The Daily Beast can also reveal the Dutch company providing one of the search vessels, Fugro, admitted as far back as June that there were gaps in sonar coverage of the ocean floor that needed further investigation.

As a result, a search that has so far cost $180 million and that was expected to end this summer could now be extended into next year. This will be encouraging news for the families of the passengers and crew on the flight who feared that the search was being prematurely curtailed.

The ATSB says that a second sweep of the search area in the southern Indian Ocean will be made using a remotely operated vehicle “to investigate sonar contacts that are judged to warrant a closer look.”

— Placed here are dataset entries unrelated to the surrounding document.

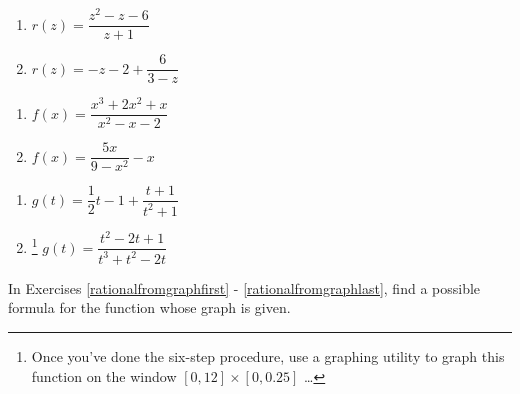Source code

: \begin{multicols}{2}
\begin{enumerate}
\setcounter{enumi}{\value{HW}}

\item $r(z) = \dfrac{z^2-z-6}{z+1}$

\item $r(z) =-z-2+\dfrac{6}{3-z}$

\setcounter{HW}{\value{enumi}}
\end{enumerate}
\end{multicols}

\begin{multicols}{2}
\begin{enumerate}
\setcounter{enumi}{\value{HW}}

\item $f(x) = \dfrac{x^3+2x^2+x}{x^2-x-2}$

\item $f(x) = \dfrac{5x}{9-x^2} - x$

\setcounter{HW}{\value{enumi}}
\end{enumerate}
\end{multicols}

\begin{multicols}{2}
\begin{enumerate}
\setcounter{enumi}{\value{HW}}

\item  $g(t) =\dfrac{1}{2}t-1 + \dfrac{t+1}{t^2+1}$

\item \hspace{-0.1in}\footnote{Once you've done the six-step procedure, use a graphing utility to graph this function on the window $[0, 12] \times [0, 0.25]$ \ldots} $g(t) = \dfrac{t^{2} - 2t + 1}{t^{3} + t^{2} - 2t}$ \label{sixsteplast}

\setcounter{HW}{\value{enumi}}
\end{enumerate}
\end{multicols}

In Exercises \ref{rationalfromgraphfirst} - \ref{rationalfromgraphlast}, find a possible formula for the function whose graph is given.

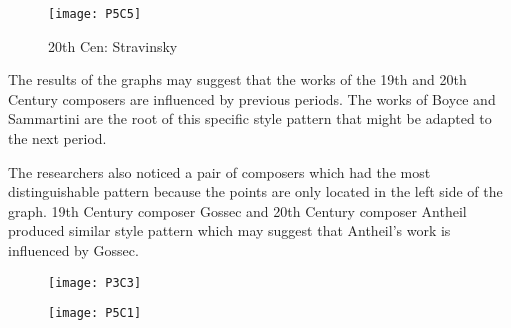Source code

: \begin{figure}[!htb]
\caption{20th Cen: Stravinsky}
\centering
\texttt{[image: P5C5]}
\end{figure}

The results of the graphs may suggest that the works of the 19th and 20th Century composers are influenced by previous periods. The works of Boyce and Sammartini are the root of this specific style pattern that might be adapted to the next period. 

The researchers also noticed a pair of composers which had the most distinguishable pattern because the points are only located in the left side of the graph. 19th Century composer Gossec and 20th Century composer Antheil produced similar style pattern which may suggest that Antheil’s work is influenced by Gossec.

\begin{figure}[!htb]
\begin{minipage}{.5\textwidth}
  \centering
  \texttt{[image: P3C3]}
  \label{fig:test1}
\end{minipage}
\begin{minipage}{.5\textwidth}
  \centering
  \texttt{[image: P5C1]}
  \label{fig:test1}
\end{minipage}
\end{figure}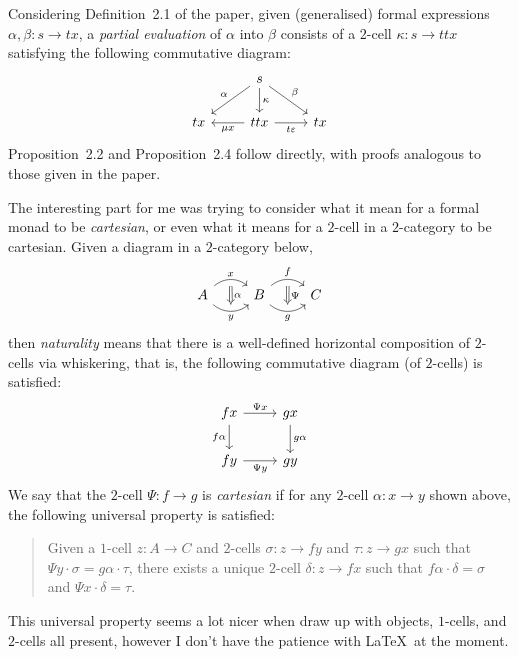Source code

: \documentclass{amsart}
\begin{document}
Considering Definition~2.1 of the paper, given (generalised) formal expressions
$\alpha, \beta \colon s \rightarrow tx$, a \emph{partial evaluation} of
$\alpha$ into $\beta$ consists of a $2$-cell $\kappa \colon s \rightarrow ttx$
satisfying the following commutative diagram:
\begin{equation*}
\begin{tikzcd}
& s
\arrow[ld, "\alpha"']
\arrow[d, "\kappa"]
\arrow[rd, "\beta"]
& \\
tx
& ttx
\arrow[l, "\mu x"]
\arrow[r, "t \varepsilon"']
& tx
\end{tikzcd}
\end{equation*}
Proposition~2.2 and Proposition~2.4 follow directly, with proofs analogous to those
given in the paper.

The interesting part for me was trying to consider what it mean for a formal monad
to be \emph{cartesian}, or even what it means for a $2$-cell in a $2$-category to be
cartesian.
Given a diagram in a $2$-category below,
\begin{equation*}
\begin{tikzcd}
A
\arrow[r, bend left = 40, ""{name=U, below}, "x"]
\arrow[r, bend right = 40, ""{name=D}, "y"']
& B
\arrow[r, bend left = 40, ""{name=U1, below}, "f"]
\arrow[r, bend right = 40, ""{name=D1}, "g"']
& C
\arrow[Rightarrow, from=U, to=D, "\alpha"]
\arrow[Rightarrow, from=U1, to=D1, "\Psi"]
\end{tikzcd}
\end{equation*}
then \emph{naturality} means that there is a well-defined horizontal composition of
$2$-cells via whiskering, that is, the following commutative diagram (of $2$-cells)
is satisfied:
\begin{equation*}
\begin{tikzcd}
fx
\arrow[r, "\Psi x"]
\arrow[d, "f \alpha"']
& gx
\arrow[d, "g \alpha"]
\\
fy
\arrow[r, "\Psi y"']
& gy
\end{tikzcd}
\end{equation*}
We say that the $2$-cell $\Psi \colon f \rightarrow g$ is \emph{cartesian} if
for any $2$-cell $\alpha \colon x \rightarrow y$ shown above, the following
universal property is satisfied:
\begin{quote}
Given a $1$-cell $z \colon A \rightarrow C$ and $2$-cells $\sigma \colon z \rightarrow
fy$ and $\tau \colon z \rightarrow gx$ such that
$\Psi y \cdot \sigma = g \alpha \cdot \tau$,
there exists a unique $2$-cell $\delta \colon z \rightarrow f x$ such that
$ f \alpha \cdot \delta = \sigma$ and $\Psi x \cdot \delta = \tau$.
\end{quote}
This universal property seems a lot nicer when draw up with objects, $1$-cells, and
$2$-cells all present, however I don't have the patience with \LaTeX\ at the moment.
\end{document}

“These targets are scattered throughout the greater search area, and have been identified over the course of the underwater search,” Dan O’Malley, a spokesman for the ATSB, told The Daily Beast.

In October, when the weather in the Southern Hemisphere should be more cooperative, a Chinese-owned search vessel, the Dong Hai Jiu 101, equipped with the ROV operated by a Maryland-based company, Phoenix International, will leave Fremantle, Australia and begin the second more precisely targeted search.

The new sweep is considered so important that it will begin before the primary search of the full area is due to be completed in December.

After 29 months of operations there are still 6,200 square miles of the southern Indian Ocean left to be searched out of the total search area of 46,332 square miles, much of it at depths of up to 20,000 feet. That search was originally expected to end this month, but atrocious weather has afflicted the area for months, making operations impossible.

Pressure to return to sites on the ocean floor already covered by a torpedo-like sonar-scanner called a towfish has been building for some time.

At an Offshore Engineering Society conference in London in June, Fugro gave a video presentation that demonstrated how formidable the underwater terrain is in the far reaches of the southern Indian Ocean, including deep valleys and more than 220 volcanoes spewing mud. It was in that context that the company indicated that gaps remained in the coverage of the search that justified a second look.

The remains of the Malaysian Boeing 777 could be scattered over a wide area. An expert who viewed the video told The Daily Beast, “It would be possible, but with what probability I have no idea, to miss the debris field in some of the underwater terrain in areas that have been searched.”

Earlier this year one of the sonar-scanning towfish collided with a volcano, snapping it from 15,000 feet of cable, the umbilical link to its host vessel. An ROV was used to locate and retrieve the towfish. Several promising sonar contacts were checked out by an ROV but two were the wrecks of old cargo ships and another a shipping container.

Another development is simultaneously adding tantalizing clues to the fate of the airliner and the 239 people aboard is the steady accumulation of debris collected from the coastlines of the western Indian Ocean. (This week another small piece of debris was found off the coast of Mozambique and will be sent to Australia for examination.)

The most urgent question raised by this debris is: Can its passage across the Indian Ocean from the presumed crash site—in some cases taking more than 800 days—be accurately traced back to provide a far more accurate fix on where that site is?

In pursuit of the answer Australian oceanographers are doing something never attempted before. They have made models of the first piece of debris found last summer, part of the airplane’s wing flight controls called a flaperon, and these will be set adrift with buoys fitted with satellite trackers. The ATSB says that 30 years of data used to model drift patterns will be used to control the experiment in the hope that it will pinpoint the correct location.

Even then, the scientists are equivocal: “It is hoped that when added to our existing knowledge and any future learnings a specific location of the aircraft will be able to be identified.”

Soon the Australians are expected to confirm that the largest piece of debris washed ashore so far, a wing flap found on Pemba Island, off the coast of Tanzania in June, is in fact from MH370. Air crash experts have pored over this flap for weeks, attempting to assess whether or not it had been deployed during the last minutes of the flight—an action that can be taken only manually by pilots.

So far investigators have insisted that during the flight’s final hours the airplane was flown without any human intervention by the autopilot system, and their calculations on how, where and when it impacted the ocean have been based on that assumption.